Problem description >>
Pick out each line of the records that includes the string "redirect", and copy it.
Records section start
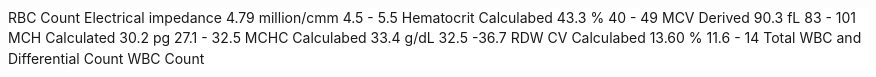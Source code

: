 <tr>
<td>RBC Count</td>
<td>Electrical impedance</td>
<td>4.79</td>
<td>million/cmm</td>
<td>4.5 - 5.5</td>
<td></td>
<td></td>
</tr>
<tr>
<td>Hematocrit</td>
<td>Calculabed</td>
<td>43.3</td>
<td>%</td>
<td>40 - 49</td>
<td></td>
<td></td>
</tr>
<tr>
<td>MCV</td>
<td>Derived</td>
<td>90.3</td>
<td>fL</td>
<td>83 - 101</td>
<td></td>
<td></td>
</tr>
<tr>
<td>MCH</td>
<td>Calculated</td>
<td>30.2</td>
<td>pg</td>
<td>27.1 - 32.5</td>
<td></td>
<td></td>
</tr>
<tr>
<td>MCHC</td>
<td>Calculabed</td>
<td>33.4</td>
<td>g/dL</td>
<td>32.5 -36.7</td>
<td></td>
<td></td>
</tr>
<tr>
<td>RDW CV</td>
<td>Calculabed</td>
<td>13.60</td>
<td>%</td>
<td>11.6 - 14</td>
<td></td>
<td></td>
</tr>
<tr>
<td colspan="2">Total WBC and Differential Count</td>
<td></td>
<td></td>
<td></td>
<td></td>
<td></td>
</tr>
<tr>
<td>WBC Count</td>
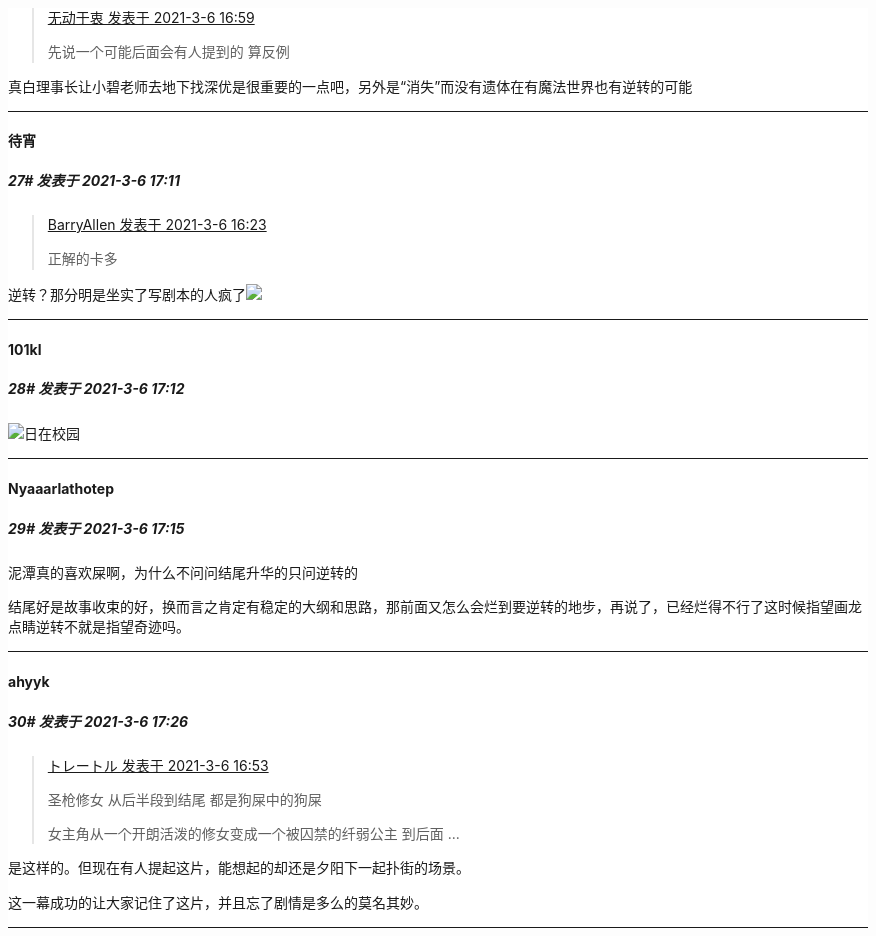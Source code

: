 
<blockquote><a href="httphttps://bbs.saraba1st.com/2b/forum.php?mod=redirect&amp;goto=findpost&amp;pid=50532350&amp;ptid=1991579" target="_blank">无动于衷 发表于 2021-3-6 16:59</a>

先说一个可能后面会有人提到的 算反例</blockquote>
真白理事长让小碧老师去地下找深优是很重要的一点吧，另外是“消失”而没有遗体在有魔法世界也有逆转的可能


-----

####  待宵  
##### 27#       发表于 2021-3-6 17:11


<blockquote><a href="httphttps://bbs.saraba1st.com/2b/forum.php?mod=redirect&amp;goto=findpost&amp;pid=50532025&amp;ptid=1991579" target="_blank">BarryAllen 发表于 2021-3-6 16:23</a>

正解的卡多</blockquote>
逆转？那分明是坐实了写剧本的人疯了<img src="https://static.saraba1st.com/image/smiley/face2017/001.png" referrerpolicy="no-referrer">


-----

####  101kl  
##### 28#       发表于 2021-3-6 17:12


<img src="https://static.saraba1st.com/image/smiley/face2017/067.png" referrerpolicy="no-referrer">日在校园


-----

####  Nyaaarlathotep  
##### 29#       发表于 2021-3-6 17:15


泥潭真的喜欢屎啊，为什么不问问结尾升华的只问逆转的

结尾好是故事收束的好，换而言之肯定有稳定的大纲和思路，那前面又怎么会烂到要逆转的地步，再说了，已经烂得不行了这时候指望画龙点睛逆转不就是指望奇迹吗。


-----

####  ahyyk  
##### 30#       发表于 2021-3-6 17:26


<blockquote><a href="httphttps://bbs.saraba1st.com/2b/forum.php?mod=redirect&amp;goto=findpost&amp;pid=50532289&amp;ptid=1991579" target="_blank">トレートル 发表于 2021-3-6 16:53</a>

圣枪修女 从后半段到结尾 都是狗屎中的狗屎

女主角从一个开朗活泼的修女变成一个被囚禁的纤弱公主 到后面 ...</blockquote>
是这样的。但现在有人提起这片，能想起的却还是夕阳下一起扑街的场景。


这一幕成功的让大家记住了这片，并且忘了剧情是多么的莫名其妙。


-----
Records section end
Exercise solution >>
<blockquote><a href="httphttps://bbs.saraba1st.com/2b/forum.php?mod=redirect&amp;goto=findpost&amp;pid=50532350&amp;ptid=1991579" target="_blank">无动于衷 发表于 2021-3-6 16:59</a>
<blockquote><a href="httphttps://bbs.saraba1st.com/2b/forum.php?mod=redirect&amp;goto=findpost&amp;pid=50532025&amp;ptid=1991579" target="_blank">BarryAllen 发表于 2021-3-6 16:23</a>
<blockquote><a href="httphttps://bbs.saraba1st.com/2b/forum.php?mod=redirect&amp;goto=findpost&amp;pid=50532289&amp;ptid=1991579" target="_blank">トレートル 发表于 2021-3-6 16:53</a>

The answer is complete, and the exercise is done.